LAURENT TRUC: Okay good to know. Can you talk a little bit about the difference between a share sale versus an asset sale?
LOUIE SOPOV: Yes, okay so I’m finding in our world on the online world, it’s almost all asset sales. However, I find in Canada there seems to be owners that when they’re selling, they prefer to sell through a share sale, because they’re getting some benefit. I know we’re right on the cusp of tax law. Its Twitter tax discussion at this point, but love your perspective on this. So a a lot of a that decision is really dependent on tax law and you know I’ll have to express the fact that I know just enough about tax law to get myself into trouble, but as a business lawyer obviously it’s something of great concern. So, it’s something that we deal with on a regular basis, the push and pull on share sale vs. asset sale is usually driven by are you buying or are you selling. mm-hmm generally speaking the reason you would prefer a share sale if you’re a vendor, is because the tax treatment of the sale of the property you’re selling.

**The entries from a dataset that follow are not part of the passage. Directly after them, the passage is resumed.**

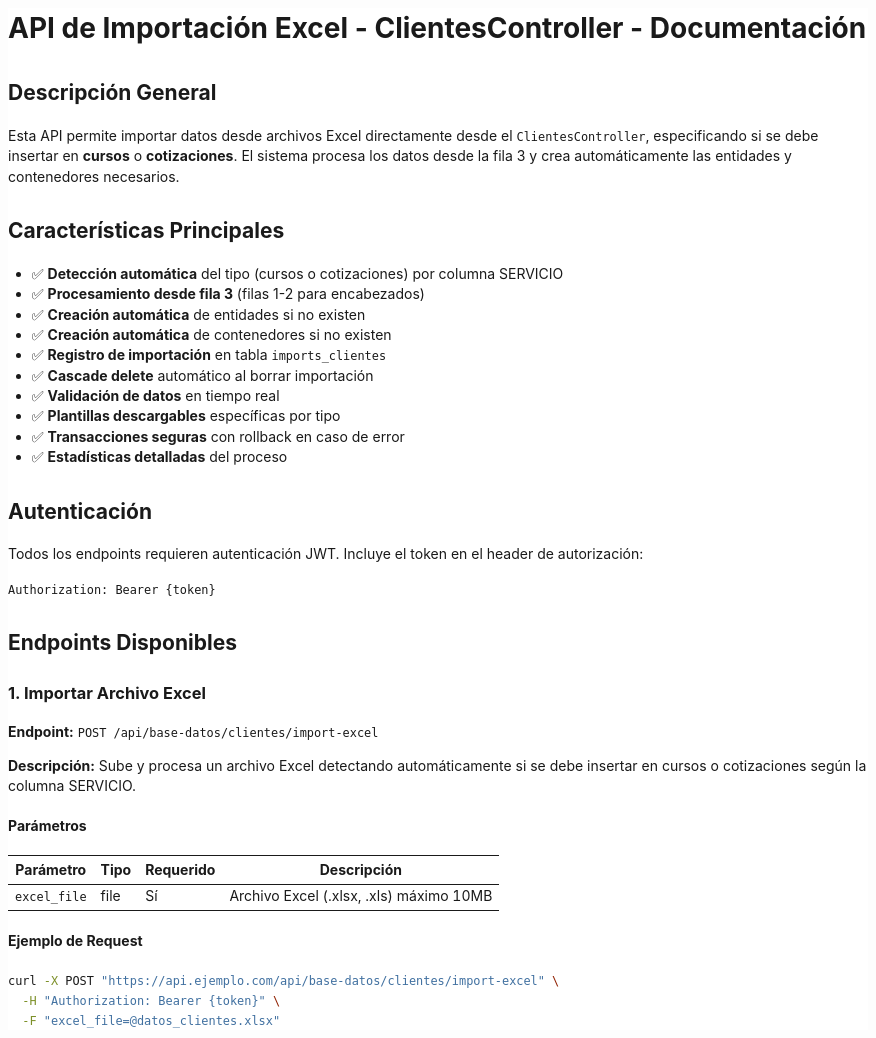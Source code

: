 # API de Importación Excel - ClientesController - Documentación

## Descripción General

Esta API permite importar datos desde archivos Excel directamente desde el `ClientesController`, especificando si se debe insertar en **cursos** o **cotizaciones**. El sistema procesa los datos desde la fila 3 y crea automáticamente las entidades y contenedores necesarios.

## Características Principales

- ✅ **Detección automática** del tipo (cursos o cotizaciones) por columna SERVICIO
- ✅ **Procesamiento desde fila 3** (filas 1-2 para encabezados)
- ✅ **Creación automática** de entidades si no existen
- ✅ **Creación automática** de contenedores si no existen
- ✅ **Registro de importación** en tabla `imports_clientes`
- ✅ **Cascade delete** automático al borrar importación
- ✅ **Validación de datos** en tiempo real
- ✅ **Plantillas descargables** específicas por tipo
- ✅ **Transacciones seguras** con rollback en caso de error
- ✅ **Estadísticas detalladas** del proceso

## Autenticación

Todos los endpoints requieren autenticación JWT. Incluye el token en el header de autorización:

```
Authorization: Bearer {token}
```

## Endpoints Disponibles

### 1. Importar Archivo Excel

**Endpoint:** `POST /api/base-datos/clientes/import-excel`

**Descripción:** Sube y procesa un archivo Excel detectando automáticamente si se debe insertar en cursos o cotizaciones según la columna SERVICIO.

#### Parámetros

| Parámetro | Tipo | Requerido | Descripción |
|-----------|------|-----------|-------------|
| `excel_file` | file | Sí | Archivo Excel (.xlsx, .xls) máximo 10MB |

#### Ejemplo de Request

```bash
curl -X POST "https://api.ejemplo.com/api/base-datos/clientes/import-excel" \
  -H "Authorization: Bearer {token}" \
  -F "excel_file=@datos_clientes.xlsx"
```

So, in a share sale you’re selling shares which would be considered capital property, sale of capital property attracts capital gains tax, here in Canada we also have the benefit of having a personal lifetime exemption against capital gains. Now it’s not Universal, there are special qualifications and this is where you’ll need to talk to your accountant to determine whether the shares of the business that you’re selling qualify for that type of treatment, but it could be a significant tax savings, even if you don’t have the applicable capital exemption space, a capital gains taxes are effectively the cheapest form of tax you’ll pay on any sale.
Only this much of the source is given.